### Work to complete
The lines to copy are those with "information" in them. Pull each one from the entries below.

### The data
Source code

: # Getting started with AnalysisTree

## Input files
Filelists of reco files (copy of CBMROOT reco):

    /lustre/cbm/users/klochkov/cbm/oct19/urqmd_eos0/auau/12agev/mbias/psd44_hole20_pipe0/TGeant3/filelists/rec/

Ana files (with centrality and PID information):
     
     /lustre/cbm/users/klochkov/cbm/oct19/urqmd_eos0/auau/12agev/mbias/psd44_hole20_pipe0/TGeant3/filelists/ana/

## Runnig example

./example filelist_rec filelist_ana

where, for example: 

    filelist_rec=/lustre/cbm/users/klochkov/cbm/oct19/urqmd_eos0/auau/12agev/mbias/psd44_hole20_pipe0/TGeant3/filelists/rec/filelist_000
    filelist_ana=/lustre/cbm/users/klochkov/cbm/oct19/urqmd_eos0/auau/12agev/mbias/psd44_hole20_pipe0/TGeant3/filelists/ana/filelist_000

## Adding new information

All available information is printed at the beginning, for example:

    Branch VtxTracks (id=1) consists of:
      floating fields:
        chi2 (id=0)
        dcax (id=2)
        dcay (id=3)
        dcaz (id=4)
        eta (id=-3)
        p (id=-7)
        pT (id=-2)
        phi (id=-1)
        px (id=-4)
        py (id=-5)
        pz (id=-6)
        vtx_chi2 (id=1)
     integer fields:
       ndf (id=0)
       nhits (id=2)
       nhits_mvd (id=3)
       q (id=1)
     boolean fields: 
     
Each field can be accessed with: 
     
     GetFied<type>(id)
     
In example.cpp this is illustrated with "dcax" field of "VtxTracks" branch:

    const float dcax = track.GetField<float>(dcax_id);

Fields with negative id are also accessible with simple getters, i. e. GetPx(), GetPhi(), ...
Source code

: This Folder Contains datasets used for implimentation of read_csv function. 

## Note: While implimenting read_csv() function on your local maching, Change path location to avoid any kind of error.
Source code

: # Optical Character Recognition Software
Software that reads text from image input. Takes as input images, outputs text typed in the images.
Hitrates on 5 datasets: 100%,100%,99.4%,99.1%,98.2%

---

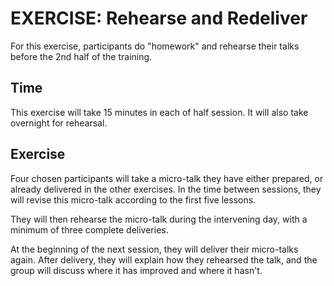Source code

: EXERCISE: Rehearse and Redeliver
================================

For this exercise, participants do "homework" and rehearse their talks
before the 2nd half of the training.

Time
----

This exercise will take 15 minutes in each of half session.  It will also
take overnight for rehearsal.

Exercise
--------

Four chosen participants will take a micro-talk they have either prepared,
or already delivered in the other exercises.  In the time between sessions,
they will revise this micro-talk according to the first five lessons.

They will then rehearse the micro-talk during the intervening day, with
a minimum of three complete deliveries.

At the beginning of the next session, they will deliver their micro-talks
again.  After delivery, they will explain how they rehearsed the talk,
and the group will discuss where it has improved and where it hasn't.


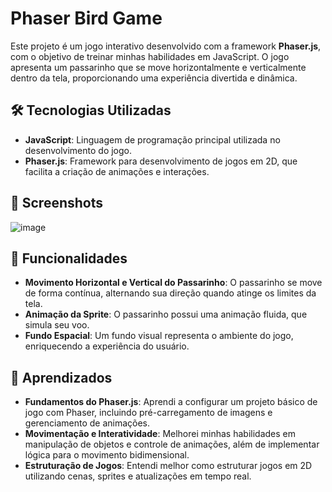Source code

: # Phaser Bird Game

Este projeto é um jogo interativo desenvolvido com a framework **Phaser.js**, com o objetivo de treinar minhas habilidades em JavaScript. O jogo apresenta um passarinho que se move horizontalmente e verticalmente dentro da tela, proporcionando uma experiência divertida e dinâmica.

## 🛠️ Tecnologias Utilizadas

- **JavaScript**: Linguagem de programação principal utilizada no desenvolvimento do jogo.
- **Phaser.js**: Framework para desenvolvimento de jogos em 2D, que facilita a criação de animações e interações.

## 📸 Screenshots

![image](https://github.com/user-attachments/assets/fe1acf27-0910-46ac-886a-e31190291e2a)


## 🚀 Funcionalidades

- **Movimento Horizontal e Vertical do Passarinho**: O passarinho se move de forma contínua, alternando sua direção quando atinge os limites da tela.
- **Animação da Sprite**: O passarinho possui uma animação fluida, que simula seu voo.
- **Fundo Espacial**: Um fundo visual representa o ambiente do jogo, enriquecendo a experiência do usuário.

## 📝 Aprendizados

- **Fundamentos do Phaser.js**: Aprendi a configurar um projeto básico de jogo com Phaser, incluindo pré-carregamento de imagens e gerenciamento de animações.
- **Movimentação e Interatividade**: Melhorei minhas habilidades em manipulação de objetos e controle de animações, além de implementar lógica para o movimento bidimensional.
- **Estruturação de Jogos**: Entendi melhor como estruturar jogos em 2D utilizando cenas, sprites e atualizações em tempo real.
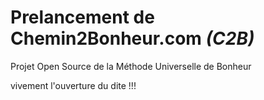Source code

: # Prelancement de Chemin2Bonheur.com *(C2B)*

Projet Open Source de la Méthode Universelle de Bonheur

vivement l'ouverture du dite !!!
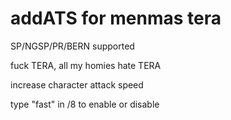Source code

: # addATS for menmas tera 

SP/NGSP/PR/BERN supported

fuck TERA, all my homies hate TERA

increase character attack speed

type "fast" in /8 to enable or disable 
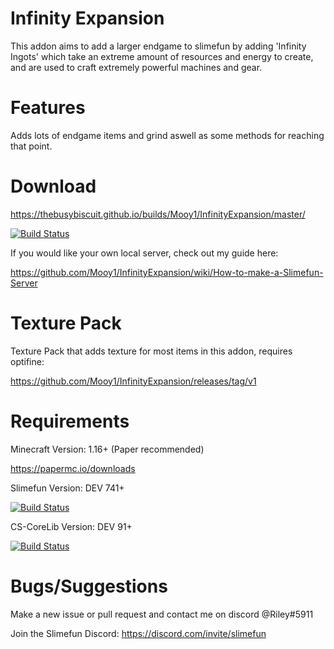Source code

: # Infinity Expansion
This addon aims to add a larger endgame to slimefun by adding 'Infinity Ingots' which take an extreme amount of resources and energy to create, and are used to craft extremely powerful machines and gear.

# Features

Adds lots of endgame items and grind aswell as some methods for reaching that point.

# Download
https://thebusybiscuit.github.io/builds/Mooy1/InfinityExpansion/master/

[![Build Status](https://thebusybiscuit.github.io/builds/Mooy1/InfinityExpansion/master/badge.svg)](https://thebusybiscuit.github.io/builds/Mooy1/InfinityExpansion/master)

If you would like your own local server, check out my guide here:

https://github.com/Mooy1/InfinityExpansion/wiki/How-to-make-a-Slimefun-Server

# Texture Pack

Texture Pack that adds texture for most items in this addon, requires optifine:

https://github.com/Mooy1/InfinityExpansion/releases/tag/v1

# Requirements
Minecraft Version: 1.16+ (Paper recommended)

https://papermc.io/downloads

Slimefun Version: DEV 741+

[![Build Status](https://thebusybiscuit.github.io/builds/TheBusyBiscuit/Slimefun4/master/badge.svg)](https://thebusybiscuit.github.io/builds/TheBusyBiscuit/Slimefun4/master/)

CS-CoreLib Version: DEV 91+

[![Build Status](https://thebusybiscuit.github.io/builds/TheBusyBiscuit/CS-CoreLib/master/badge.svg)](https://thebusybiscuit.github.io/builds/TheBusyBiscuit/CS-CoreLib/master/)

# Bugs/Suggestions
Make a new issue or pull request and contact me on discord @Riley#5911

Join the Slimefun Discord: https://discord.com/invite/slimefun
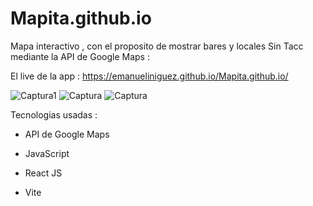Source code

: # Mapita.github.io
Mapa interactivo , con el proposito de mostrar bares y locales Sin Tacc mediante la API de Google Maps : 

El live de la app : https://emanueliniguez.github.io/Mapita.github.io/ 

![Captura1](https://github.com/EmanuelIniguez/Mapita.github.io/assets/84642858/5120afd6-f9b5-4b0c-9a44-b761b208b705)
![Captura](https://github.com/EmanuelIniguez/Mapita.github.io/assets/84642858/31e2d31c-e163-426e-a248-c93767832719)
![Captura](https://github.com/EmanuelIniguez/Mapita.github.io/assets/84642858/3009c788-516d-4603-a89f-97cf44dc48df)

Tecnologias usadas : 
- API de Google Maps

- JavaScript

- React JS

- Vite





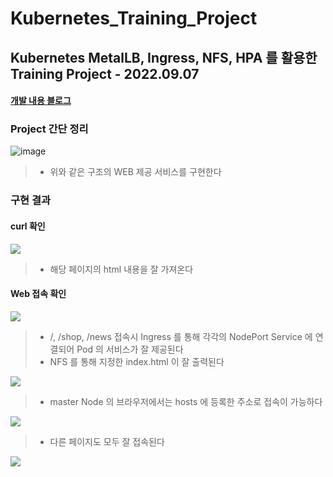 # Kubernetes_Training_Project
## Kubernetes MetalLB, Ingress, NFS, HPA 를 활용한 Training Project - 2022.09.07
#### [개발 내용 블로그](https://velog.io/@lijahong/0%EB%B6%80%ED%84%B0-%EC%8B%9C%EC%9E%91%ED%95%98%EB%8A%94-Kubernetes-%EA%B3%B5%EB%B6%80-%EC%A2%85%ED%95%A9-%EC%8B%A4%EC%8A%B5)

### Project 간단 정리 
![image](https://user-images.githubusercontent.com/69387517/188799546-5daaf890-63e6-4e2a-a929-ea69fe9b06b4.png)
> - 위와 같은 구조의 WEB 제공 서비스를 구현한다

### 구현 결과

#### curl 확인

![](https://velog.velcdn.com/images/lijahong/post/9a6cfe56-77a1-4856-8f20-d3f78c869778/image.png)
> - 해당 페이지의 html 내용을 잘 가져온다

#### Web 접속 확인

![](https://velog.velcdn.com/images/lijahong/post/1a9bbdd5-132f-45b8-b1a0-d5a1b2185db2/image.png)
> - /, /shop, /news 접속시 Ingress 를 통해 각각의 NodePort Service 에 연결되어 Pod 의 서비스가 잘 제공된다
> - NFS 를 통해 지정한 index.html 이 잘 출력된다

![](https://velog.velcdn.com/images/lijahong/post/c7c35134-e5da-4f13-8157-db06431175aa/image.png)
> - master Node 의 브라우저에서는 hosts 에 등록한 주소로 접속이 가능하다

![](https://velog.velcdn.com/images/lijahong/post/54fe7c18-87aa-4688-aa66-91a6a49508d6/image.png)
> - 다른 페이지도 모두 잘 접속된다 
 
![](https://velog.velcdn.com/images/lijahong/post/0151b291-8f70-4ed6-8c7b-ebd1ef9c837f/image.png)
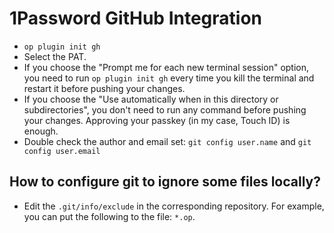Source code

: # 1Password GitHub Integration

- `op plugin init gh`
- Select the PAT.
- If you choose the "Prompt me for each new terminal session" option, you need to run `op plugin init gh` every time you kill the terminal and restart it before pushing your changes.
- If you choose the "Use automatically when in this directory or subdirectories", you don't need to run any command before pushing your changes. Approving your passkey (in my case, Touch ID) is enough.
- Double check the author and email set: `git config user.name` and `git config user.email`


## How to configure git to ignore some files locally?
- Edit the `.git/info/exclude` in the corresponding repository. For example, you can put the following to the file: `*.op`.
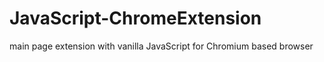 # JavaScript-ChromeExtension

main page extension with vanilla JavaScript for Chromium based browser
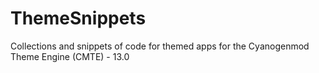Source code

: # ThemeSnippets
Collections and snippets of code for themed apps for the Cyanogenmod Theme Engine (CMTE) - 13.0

### Result for this task
Ana files (with centrality and PID information):
## Adding new information
All available information is printed at the beginning, for example:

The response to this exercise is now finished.